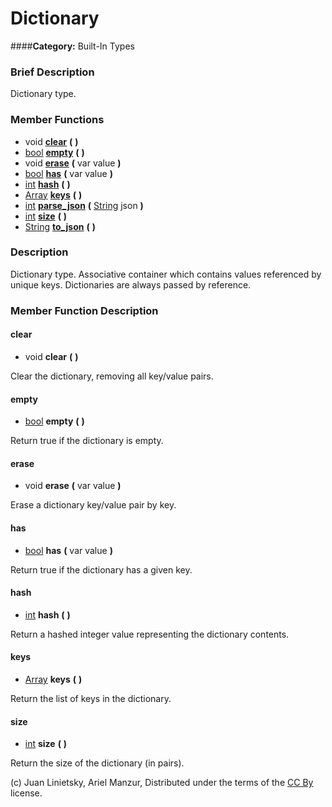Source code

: #  Dictionary  
####**Category:** Built-In Types

###  Brief Description  
Dictionary type.

###  Member Functions 
  * void  **[clear](#clear)**  **(** **)**
  * [bool](class_bool)  **[empty](#empty)**  **(** **)**
  * void  **[erase](#erase)**  **(** var value  **)**
  * [bool](class_bool)  **[has](#has)**  **(** var value  **)**
  * [int](class_int)  **[hash](#hash)**  **(** **)**
  * [Array](class_array)  **[keys](#keys)**  **(** **)**
  * [int](class_int)  **[parse&#95;json](#parse_json)**  **(** [String](class_string) json  **)**
  * [int](class_int)  **[size](#size)**  **(** **)**
  * [String](class_string)  **[to&#95;json](#to_json)**  **(** **)**

###  Description  
Dictionary type. Associative container which contains values referenced by unique keys. Dictionaries are always passed by reference.

###  Member Function Description  

#### <a name="clear">clear</a>
  * void  **clear**  **(** **)**

Clear the dictionary, removing all key/value pairs.

#### <a name="empty">empty</a>
  * [bool](class_bool)  **empty**  **(** **)**

Return true if the dictionary is empty.

#### <a name="erase">erase</a>
  * void  **erase**  **(** var value  **)**

Erase a dictionary key/value pair by key.

#### <a name="has">has</a>
  * [bool](class_bool)  **has**  **(** var value  **)**

Return true if the dictionary has a given key.

#### <a name="hash">hash</a>
  * [int](class_int)  **hash**  **(** **)**

Return a hashed integer value representing the dictionary contents.

#### <a name="keys">keys</a>
  * [Array](class_array)  **keys**  **(** **)**

Return the list of keys in the dictionary.

#### <a name="size">size</a>
  * [int](class_int)  **size**  **(** **)**

Return the size of the dictionary (in pairs).


(c) Juan Linietsky, Ariel Manzur, Distributed under the terms of the [CC By](https://creativecommons.org/licenses/by/3.0/legalcode) license.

#####

**WHAT IS REQUIRED**
Repeat the records in full and exactly, leaving every picture out.

**SOLUTION BELOW**
Source code

: #  Dictionary  
####**Category:** Built-In Types

###  Brief Description  
Dictionary type.

###  Member Functions 
  * void  **[clear](#clear)**  **(** **)**
  * [bool](class_bool)  **[empty](#empty)**  **(** **)**
  * void  **[erase](#erase)**  **(** var value  **)**
  * [bool](class_bool)  **[has](#has)**  **(** var value  **)**
  * [int](class_int)  **[hash](#hash)**  **(** **)**
  * [Array](class_array)  **[keys](#keys)**  **(** **)**
  * [int](class_int)  **[parse&#95;json](#parse_json)**  **(** [String](class_string) json  **)**
  * [int](class_int)  **[size](#size)**  **(** **)**
  * [String](class_string)  **[to&#95;json](#to_json)**  **(** **)**

###  Description  
Dictionary type. Associative container which contains values referenced by unique keys. Dictionaries are always passed by reference.

###  Member Function Description  

#### <a name="clear">clear</a>
  * void  **clear**  **(** **)**

Clear the dictionary, removing all key/value pairs.

#### <a name="empty">empty</a>
  * [bool](class_bool)  **empty**  **(** **)**

Return true if the dictionary is empty.

#### <a name="erase">erase</a>
  * void  **erase**  **(** var value  **)**

Erase a dictionary key/value pair by key.

#### <a name="has">has</a>
  * [bool](class_bool)  **has**  **(** var value  **)**

Return true if the dictionary has a given key.

#### <a name="hash">hash</a>
  * [int](class_int)  **hash**  **(** **)**

Return a hashed integer value representing the dictionary contents.

#### <a name="keys">keys</a>
  * [Array](class_array)  **keys**  **(** **)**

Return the list of keys in the dictionary.

#### <a name="size">size</a>
  * [int](class_int)  **size**  **(** **)**

Return the size of the dictionary (in pairs).


(c) Juan Linietsky, Ariel Manzur, Distributed under the terms of the [CC By](https://creativecommons.org/licenses/by/3.0/legalcode) license.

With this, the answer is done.